C’est un véritable cri du cœur qu’a adressé hier le patriarche maronite, Mgr Béchara Raï, aux autorités du pays, à travers le président de l’ordre des journalistes et les membres du conseil de l’ordre. « La situation est devenue inacceptable ! Ôtez vos mains des services de sécurité et de la justice, et cessez de les politiser et de les confessionnaliser », a-t-il dit, avant de s’adresser directement au directeur général des FSI, Imad Osman, pour lui demander s’il accepte que « des dossiers soient fabriqués contre des personnes d’une même confession et que des détenus soient torturés... ».
Les propos du patriarche maronite étaient totalement inattendus pour le président de l’ordre Joseph Kossayfi et les membres du conseil, surtout qu’ils ont été prononcés dans un décor serein et paisible, à partir du siège patriarcal d’été, perché sur le flanc de la montagne dans un paysage qui donne un avant-goût du paradis.

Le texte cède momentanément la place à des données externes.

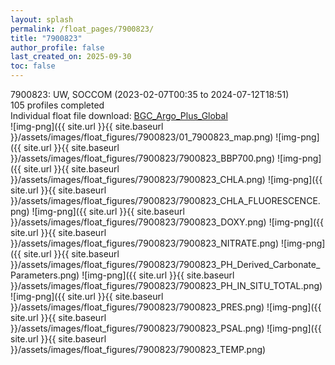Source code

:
 ```yaml
---
layout: splash
permalink: /float_pages/7900823/
title: "7900823"
author_profile: false
last_created_on: 2025-09-30
toc: false
---
```

 
7900823: UW, SOCCOM (2023-02-07T00:35 to 2024-07-12T18:51)\
105 profiles completed\
Individual float file download: [BGC_Argo_Plus_Global](https://ftp.soest.hawaii.edu/bgc_argo_plus/Individual_Floats/outliers_removed/7900823_Sprof_processed.nc)\
![img-png]({{ site.url }}{{ site.baseurl }}/assets/images/float_figures/7900823/01_7900823_map.png)
![img-png]({{ site.url }}{{ site.baseurl }}/assets/images/float_figures/7900823/7900823_BBP700.png)
![img-png]({{ site.url }}{{ site.baseurl }}/assets/images/float_figures/7900823/7900823_CHLA.png)
![img-png]({{ site.url }}{{ site.baseurl }}/assets/images/float_figures/7900823/7900823_CHLA_FLUORESCENCE.png)
![img-png]({{ site.url }}{{ site.baseurl }}/assets/images/float_figures/7900823/7900823_DOXY.png)
![img-png]({{ site.url }}{{ site.baseurl }}/assets/images/float_figures/7900823/7900823_NITRATE.png)
![img-png]({{ site.url }}{{ site.baseurl }}/assets/images/float_figures/7900823/7900823_PH_Derived_Carbonate_Parameters.png)
![img-png]({{ site.url }}{{ site.baseurl }}/assets/images/float_figures/7900823/7900823_PH_IN_SITU_TOTAL.png)
![img-png]({{ site.url }}{{ site.baseurl }}/assets/images/float_figures/7900823/7900823_PRES.png)
![img-png]({{ site.url }}{{ site.baseurl }}/assets/images/float_figures/7900823/7900823_PSAL.png)
![img-png]({{ site.url }}{{ site.baseurl }}/assets/images/float_figures/7900823/7900823_TEMP.png)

Mais à Dimane, dans ce paysage d’une beauté à couper le souffle, il y a aussi la vallée dite sainte, où des patriarches maronites se sont réfugiés et ont lutté pendant des années contre le joug des mamelouks puis celui des Ottomans pour préserver leur foi. Et c’est en pensant à eux et à leur combat que le patriarche Raï ne peut s’empêcher de crier aujourd’hui sa colère, dans l’espoir de réveiller les consciences des responsables mais aussi de la population.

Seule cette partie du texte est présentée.